You might recall my fictitious legionnaire Marcus and his wife Marcella. Well, we are revisiting them today for an exciting event.
Marcus’ grade is moving from Miles to Leo.
********************************* ~*~ ********************************
The transition began two days ago. Three men arrived at his house early in the morning. One of them asked for the pouch that Marcus had been presented when his grade advanced from Nymphus to Miles. A Miles no longer, the leather pouch would be presented to his replacement. Marcus was not sorry to hand the item over, as the prospect of being a Leo far outweighed sentimentality.
Together, the four men went to a local wine merchant. Marcus knew one of the three who accompanied him was Pater of his mithraeum, but he was unsure which of the three was Pater, Heliodromus, or Perses. The three men acted naturally; there was no solemnity in their demeanor as they discussed which inn they would visit for the midday meal. As it was Marcus’ duty to feed them, he tried to not flinch as they named a new, upscale establishment he had only heard about.
In the wine merchant’s stall, Marcus watched while the three men ordered a prodigious amount of wine. Directions for its delivery was made and, as one, the men turned to Marcus to settle the account.
From there, they went to a merchant who sold honey. Again, the amount ordered was staggering but, in this at least, Marcus had been warned that it was the incoming Leo’s duty to provide honey for the coming year. He would not be expected to do this again.

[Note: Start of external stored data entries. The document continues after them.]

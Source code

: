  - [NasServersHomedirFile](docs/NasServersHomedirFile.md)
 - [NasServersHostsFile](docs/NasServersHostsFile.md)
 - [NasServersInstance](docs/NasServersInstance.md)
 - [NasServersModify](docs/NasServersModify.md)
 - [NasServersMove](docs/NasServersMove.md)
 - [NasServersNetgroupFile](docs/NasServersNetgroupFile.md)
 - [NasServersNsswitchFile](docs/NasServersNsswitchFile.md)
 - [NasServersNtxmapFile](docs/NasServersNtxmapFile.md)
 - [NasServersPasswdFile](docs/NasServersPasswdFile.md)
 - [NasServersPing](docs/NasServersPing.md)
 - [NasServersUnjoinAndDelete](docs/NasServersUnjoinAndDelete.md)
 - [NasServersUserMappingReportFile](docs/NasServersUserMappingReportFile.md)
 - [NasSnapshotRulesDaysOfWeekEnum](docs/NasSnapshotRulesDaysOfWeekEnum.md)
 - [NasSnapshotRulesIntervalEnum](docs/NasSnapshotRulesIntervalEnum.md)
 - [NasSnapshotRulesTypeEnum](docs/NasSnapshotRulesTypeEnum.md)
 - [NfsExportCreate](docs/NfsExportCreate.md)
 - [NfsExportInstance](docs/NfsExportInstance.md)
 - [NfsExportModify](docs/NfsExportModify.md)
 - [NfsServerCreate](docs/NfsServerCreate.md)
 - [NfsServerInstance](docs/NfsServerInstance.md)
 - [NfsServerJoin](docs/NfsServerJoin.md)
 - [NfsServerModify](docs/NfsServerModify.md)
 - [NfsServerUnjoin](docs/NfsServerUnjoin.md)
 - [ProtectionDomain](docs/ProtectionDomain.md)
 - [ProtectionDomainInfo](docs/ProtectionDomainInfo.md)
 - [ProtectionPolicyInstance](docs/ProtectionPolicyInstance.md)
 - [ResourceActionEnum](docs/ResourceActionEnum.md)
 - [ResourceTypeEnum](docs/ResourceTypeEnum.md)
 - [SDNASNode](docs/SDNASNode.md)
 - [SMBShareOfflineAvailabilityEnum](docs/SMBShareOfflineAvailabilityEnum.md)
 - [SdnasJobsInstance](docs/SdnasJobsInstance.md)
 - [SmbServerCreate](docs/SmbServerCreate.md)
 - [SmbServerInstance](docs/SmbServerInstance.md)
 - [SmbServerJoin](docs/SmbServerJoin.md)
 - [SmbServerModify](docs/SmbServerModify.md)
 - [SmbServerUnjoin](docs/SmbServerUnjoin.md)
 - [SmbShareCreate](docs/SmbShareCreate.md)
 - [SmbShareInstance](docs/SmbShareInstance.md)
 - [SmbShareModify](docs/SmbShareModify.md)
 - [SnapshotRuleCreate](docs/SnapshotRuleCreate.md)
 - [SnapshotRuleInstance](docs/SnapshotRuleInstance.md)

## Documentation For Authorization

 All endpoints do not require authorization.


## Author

It didn’t make his purse feel any better.
Over lunch at the local bath house, Marcus was asked to detail his time as a Miles. There were good-natured shots fired into his list, but more wine helped keep things from becoming too serious. Marcus then returned home, convinced the next day would continue in a similar manner.
Marcella met him at the door with a warm hug. She knew what was happening, though without any details, and offered what support she could.
“I’ve had a package from my brother,” she said, placing a small box in Marcus’ hand. “He told me not to look, but to give it to you. He says you should take it with you and you’ll know when to use it.”
Marcella’s brother, who served the Empire in Egypt, was already a Leo so Marcus gratefully accepted the gift. “He’s been very good to us.”
Marcella smiled down at the box, “Yes, he has. I’ve already written our thanks.”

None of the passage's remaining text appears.